In the UK, Media revenues increased by 100% to £42.3m (2017: £21.1m), driven by eCommerce growth of 80% to £8.8m (2017: £4.9m) and events growth of 130% to £12.0m (2017: £5.2m). The US also experienced exceptional growth, up 102% to £29.7m (2017: £14.7m), with eCommerce revenues being the biggest driver of this growth - up 134% to £9.4m (2017: £4.0m).

 

Magazine

 

Magazine revenue increased by 20% to £60.4m (2017: £50.3m) largely driven by acquisitions.
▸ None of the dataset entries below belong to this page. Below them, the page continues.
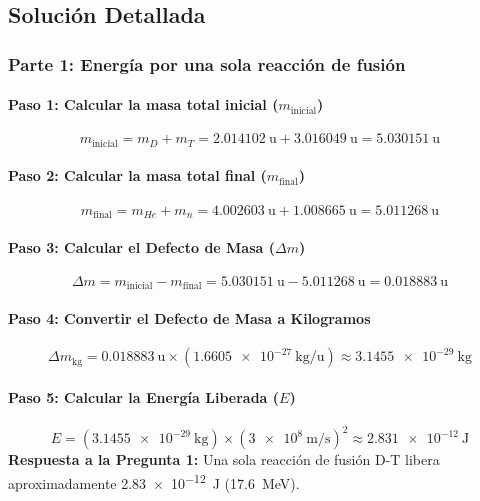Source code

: \documentclass[11pt,a4paper]{article}
\begin{document}
\begin{enumerate}
\subsection*{Solución Detallada}

\subsubsection*{Parte 1: Energía por una sola reacción de fusión}

\paragraph{Paso 1: Calcular la masa total inicial ($m_{\text{inicial}}$)}
\[ m_{\text{inicial}} = m_{D} + m_{T} = \SI{2.014102}{\atomicmassunit} + \SI{3.016049}{\atomicmassunit} = \SI{5.030151}{\atomicmassunit} \]

\paragraph{Paso 2: Calcular la masa total final ($m_{\text{final}}$)}
\[ m_{\text{final}} = m_{He} + m_n = \SI{4.002603}{\atomicmassunit} + \SI{1.008665}{\atomicmassunit} = \SI{5.011268}{\atomicmassunit} \]

\paragraph{Paso 3: Calcular el Defecto de Masa ($\Delta m$)}
\[ \Delta m = m_{\text{inicial}} - m_{\text{final}} = \SI{5.030151}{\atomicmassunit} - \SI{5.011268}{\atomicmassunit} = \SI{0.018883}{\atomicmassunit} \]

\paragraph{Paso 4: Convertir el Defecto de Masa a Kilogramos}
\[ \Delta m_{\text{kg}} = \SI{0.018883}{\atomicmassunit} \times (\SI{1.6605e-27}{\kilo\gram\per\atomicmassunit}) \approx \SI{3.1455e-29}{\kilo\gram} \]

\paragraph{Paso 5: Calcular la Energía Liberada ($E$)}
\[ E = (\SI{3.1455e-29}{\kilo\gram}) \times (\SI{3e8}{\meter\per\second})^2 \approx \SI{2.831e-12}{\joule} \]
\textbf{Respuesta a la Pregunta 1:} Una sola reacción de fusión D-T libera aproximadamente \SI{2.83e-12}{\joule} (\SI{17.6}{\mega\electronvolt}).


\end{enumerate}
\end{document}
On an underlying basis, excluding the impact of 2018 and Home Interest acquisitions, Magazine revenues declined 8% to £45.7m.

 

The division is constantly looking for ways to innovate and published 524 bookazines in the year with revenue totalling £9.3m.

 

Adjusted EBITDA and operating profit

 

The Group's Adjusted EBITDA was up 88% to £20.7m (2017: £11.0m), of which £15.3m (2017: £6.9m) was UK and £5.4m (2017: £4.1m) was US. Operating profit increased by £4.5m to £5.3m (2017: £0.8m).

 

Adjusted operating margin increased to 15% (2017: 11%) and gross profit margin increased to 44% (2017: 40%) as the Group benefited from strong growth in higher margin Media revenues.

 

Future's headcount increased to just over 1,000 from 634 employees as additional staff joined the Group through the various acquisitions. Back office operations are centralised in the UK which enables the Group to take advantage of economies of scale and commonality of processes. The NewBay and Haymarket titles acquisitions have been fully integrated into the Group and the integration of the Purch acquisition is in the early stages but progressing in line with expectations. Integration of the Australian brands acquired from Nextmedia is also on track.

 

Exceptional items and impairment

 

Exceptional costs were £4.4m (2017: £3.7m). These are mainly acquisition-related, with deal fees and subsequent integration-related activity in respect of the acquisitions of NewBay, the Haymarket titles and Purch totalling £4.3m. Vacant property, other restructuring and transformation-related activity make up the balance of exceptional items.

 

Net finance costs

 

Net finance costs increased to £0.9m (2017: £0.6m) reflecting higher interest costs as the Group funded the acquisitions of the Haymarket titles and NewBay through new and existing bank facilities. The Group has also now fully repaid the HMRC settlement agreement following the final £2m bullet payment in June 2018.

 

The Group's Adjusted pre-tax profit was £17.4m (2017: £8.3m) and Reported pre-tax profit was £4.4m (2017: £0.2m) reflecting significantly improved levels of profitability.

 

Taxation

 

The tax charge for the year amounted to £1.5m (2017: credit of £1.4m), comprising a current tax charge of £1.9m (2017: £0.8m) and a deferred tax credit of £0.4m (2017: £2.2m) predominantly related to the recognition of further historic US losses (as we now expect to generate sufficient profits in the US to utilise them), acquired intangible assets and share schemes. The current tax charge mainly arises in the UK where the standard rate of corporation tax is 19%.

 

Earnings per share

 

 

2018

2017

*restated

 

£m

£m

Basic earnings per share

5.1

3.7

Adjusted earnings per share

26.2

19.7

 

*2017 figures have been restated to reflect the bonus element of the 2018 rights issue

Adjusted earnings per share is based on the profit after taxation which is then adjusted to exclude share-based payments (including related social security costs), exceptional items, amortisation of acquired intangible assets, impairment of intangible assets, non-trading foreign exchange and related tax effects.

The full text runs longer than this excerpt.